Vargas Llosa gode di una reputazione altissima in Perù e la sua esperienza politica lo rende sicuramente una voce autorevole anche a livello internazionale, tuttavia vi è un problema di fondo nel momento politico in esame, generalizzabile a tutta la regione: la maggior parte delle parole spese a favore di qualsiasi candidato sono in realtà espressioni a sfavore delle ragioni altrui e non motivazioni per le quali il tal candidato dovrebbe vincere. La vittoria elettorale sembra essere destinata al “male minore”, ovvero a chi saprà rivelare il maggior numero di punti deboli nell’avversario. Questa tendenza è un aspetto ormai storico nella politica latinoamericana e spesso si è dimostrato l’apripista per esperienze ancora peggiori delle precedenti: un governo che nasce da un sostegno “vuoto” degli elettori nasce già orfano e sarà presto sostenuto solo dalle frange più radicali del partito; una volta venuta meno la maggioranza nelle strade, il governo ricorrerà alle forze dell’ordine per ristabilire la propria legittimità al comando. L’esito di questo scontro ha determinato la fine di molti governi della regione, così come la nascita di molti autoritarismi. La logica elettorale dello “scegliere il male minore” sembra essere dunque una delle maggiori cause dell’instabilità politica della regione; d’altra parte, la politica populista permette ancora a tanti candidati “improbabili” (come Keiko e Castillo) di raccogliere consensi, sebbene siano spesso “vuoti”.
L’attesa dei risultati in Perù
Gli ultimi sondaggi vedono Castillo in leggero vantaggio rispetto a Fujimori, sebbene accanto ad un gran numero di votanti ancora indecisi.

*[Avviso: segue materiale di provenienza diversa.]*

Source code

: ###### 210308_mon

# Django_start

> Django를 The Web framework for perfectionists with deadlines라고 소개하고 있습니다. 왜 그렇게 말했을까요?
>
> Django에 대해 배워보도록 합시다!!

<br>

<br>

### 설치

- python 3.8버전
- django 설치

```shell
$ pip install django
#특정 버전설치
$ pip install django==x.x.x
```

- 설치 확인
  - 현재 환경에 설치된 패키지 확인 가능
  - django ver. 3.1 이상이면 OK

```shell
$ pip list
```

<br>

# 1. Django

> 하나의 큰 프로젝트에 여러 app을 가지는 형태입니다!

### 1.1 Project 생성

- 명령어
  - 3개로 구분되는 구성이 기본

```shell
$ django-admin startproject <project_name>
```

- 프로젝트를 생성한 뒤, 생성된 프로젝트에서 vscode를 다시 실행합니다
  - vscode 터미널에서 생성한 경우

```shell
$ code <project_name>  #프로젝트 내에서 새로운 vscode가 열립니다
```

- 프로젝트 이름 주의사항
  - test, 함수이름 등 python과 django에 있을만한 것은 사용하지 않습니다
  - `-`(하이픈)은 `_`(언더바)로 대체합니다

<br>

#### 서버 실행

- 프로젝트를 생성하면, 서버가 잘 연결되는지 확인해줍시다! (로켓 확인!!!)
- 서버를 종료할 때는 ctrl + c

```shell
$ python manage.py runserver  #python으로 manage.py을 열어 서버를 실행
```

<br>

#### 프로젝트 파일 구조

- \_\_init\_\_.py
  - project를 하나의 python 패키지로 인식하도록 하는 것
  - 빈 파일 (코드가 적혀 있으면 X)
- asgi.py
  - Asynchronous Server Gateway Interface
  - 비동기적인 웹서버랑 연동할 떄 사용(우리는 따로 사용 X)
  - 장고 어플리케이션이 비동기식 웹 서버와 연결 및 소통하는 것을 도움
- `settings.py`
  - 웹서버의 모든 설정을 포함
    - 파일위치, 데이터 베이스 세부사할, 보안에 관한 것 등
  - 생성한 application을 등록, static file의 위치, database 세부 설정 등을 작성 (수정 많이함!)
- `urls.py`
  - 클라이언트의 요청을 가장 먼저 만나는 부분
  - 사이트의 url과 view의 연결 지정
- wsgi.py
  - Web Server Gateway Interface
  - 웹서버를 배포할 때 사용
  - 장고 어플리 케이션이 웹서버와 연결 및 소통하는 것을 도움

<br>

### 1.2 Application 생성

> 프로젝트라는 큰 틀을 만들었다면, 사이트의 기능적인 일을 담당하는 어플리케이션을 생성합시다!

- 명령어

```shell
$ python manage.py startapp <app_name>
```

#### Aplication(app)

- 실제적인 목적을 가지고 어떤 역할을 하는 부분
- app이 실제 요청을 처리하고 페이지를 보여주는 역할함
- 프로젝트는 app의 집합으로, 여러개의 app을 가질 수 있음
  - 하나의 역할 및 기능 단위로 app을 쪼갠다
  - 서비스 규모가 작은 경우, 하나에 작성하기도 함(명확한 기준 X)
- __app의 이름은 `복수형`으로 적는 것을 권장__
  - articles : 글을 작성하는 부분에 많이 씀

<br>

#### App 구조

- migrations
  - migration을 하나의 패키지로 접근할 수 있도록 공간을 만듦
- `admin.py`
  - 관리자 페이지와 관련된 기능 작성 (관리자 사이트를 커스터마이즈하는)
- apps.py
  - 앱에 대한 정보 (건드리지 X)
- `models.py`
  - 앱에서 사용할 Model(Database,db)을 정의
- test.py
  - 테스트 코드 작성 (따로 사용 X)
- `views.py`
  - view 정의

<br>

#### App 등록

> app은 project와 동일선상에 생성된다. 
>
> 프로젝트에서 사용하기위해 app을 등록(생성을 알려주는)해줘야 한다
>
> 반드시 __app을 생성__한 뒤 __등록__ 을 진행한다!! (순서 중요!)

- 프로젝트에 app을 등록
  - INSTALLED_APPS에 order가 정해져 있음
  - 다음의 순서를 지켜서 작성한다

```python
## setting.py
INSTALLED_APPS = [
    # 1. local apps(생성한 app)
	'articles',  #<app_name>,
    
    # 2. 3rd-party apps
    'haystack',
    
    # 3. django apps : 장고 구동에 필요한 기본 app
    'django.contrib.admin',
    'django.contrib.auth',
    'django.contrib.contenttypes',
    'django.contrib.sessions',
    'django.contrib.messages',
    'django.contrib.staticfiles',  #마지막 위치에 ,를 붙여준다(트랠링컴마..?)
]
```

Osservando i soli dati certi, una vittoria progressista è al momento la più probabile qualora Keiko non riesca a vincere il voto di tutti coloro che ancora non hanno deciso. Anche qualora vincesse la candidata di Fuerza Popular, il silenzio stampa e l’attesa del conteggio definitivo e ufficiale dei voti potrebbero essere le scelte più sagge per un Paese estremamente polarizzato: non va mai dimenticato che il partito vincitore è chiamato a governare anche su coloro che non lo hanno votato. Sarebbe dunque oltremodo dannoso per il Paese se uno dei due schieramenti finisse col rifiutare di concedere la vittoria all’avversario, appellandosi magari ai proprio sostenitori “para defender el pueblo”, perché potrebbe scatenare tutte quelle forze finora rimaste a bada, rischiando ulteriori scontri e disordini interni.
Post Scriptum
«Ben poco questo mondo [americano] va secondo le nostre (europee) previsioni»: così scrive il Cardinale Altamirano al Pontefice nel meraviglioso film “The Mission” (1986). Gettato nella mischia della politica imperialista europea nelle Americhe iberiche di fine Settecento, l’emissario pontificio Altamirano si rende conto che la vita in quelle regioni del mondo è ben lontana da qualsiasi descrizione riportata in Europa e che qualsiasi tentativo di catalogazione e organizzazione europea è destinata ad essere frustrata dalle diverse caratteristiche dei due mondi. Il film contiene un messaggio di rinascita anche dopo la crudeltà e l’inganno da parte del prossimo e la frase sopracitata riassume perfettamente più di mezzo secolo di storia e politica latinoamericana. Se la si guarda da un altro punto di vista, come suggerisce implicitamente il film, essa racchiude una grande carica di ottimismo per il futuro. Oggi per il Perù, domani per il continente.